* [Collected data]:
=== Begin Enclosure ===
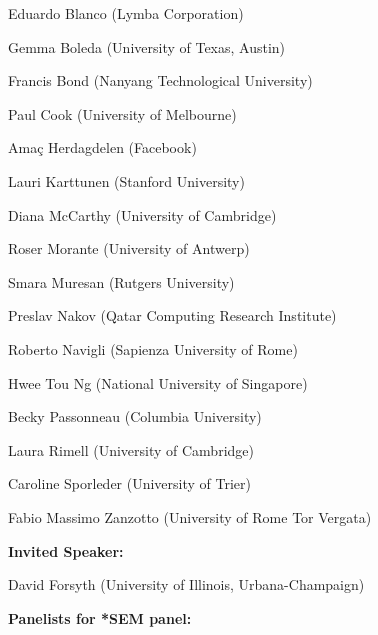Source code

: \begin{description}
\begin{description}
  Eduardo Blanco (Lymba Corporation)

  Gemma Boleda (University of Texas, Austin)

  Francis Bond (Nanyang Technological University)

  Paul Cook (University of Melbourne)

  Amaç Herdagdelen (Facebook)

  Lauri Karttunen (Stanford University)

  Diana McCarthy (University of Cambridge)

  Roser Morante (University of Antwerp)

  Smara Muresan (Rutgers University)

  Preslav Nakov (Qatar Computing Research Institute)

  Roberto Navigli (Sapienza University of Rome)

  Hwee Tou Ng (National University of Singapore)

  Becky Passonneau (Columbia University)

  Laura Rimell (University of Cambridge)

  Caroline Sporleder (University of Trier)

  Fabio Massimo Zanzotto (University of Rome Tor Vergata)

\end{description}


%

\vspace{3mm}
\item{\bf Invited Speaker:}  %

  David Forsyth (University of Illinois, Urbana-Champaign)

\item{\bf Panelists for *SEM panel: }


\end{description}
=== End Enclosure ===
Go through the data and copy every line that includes "Cambridge".

* [Task output]:
  Diana McCarthy (University of Cambridge)
  Laura Rimell (University of Cambridge)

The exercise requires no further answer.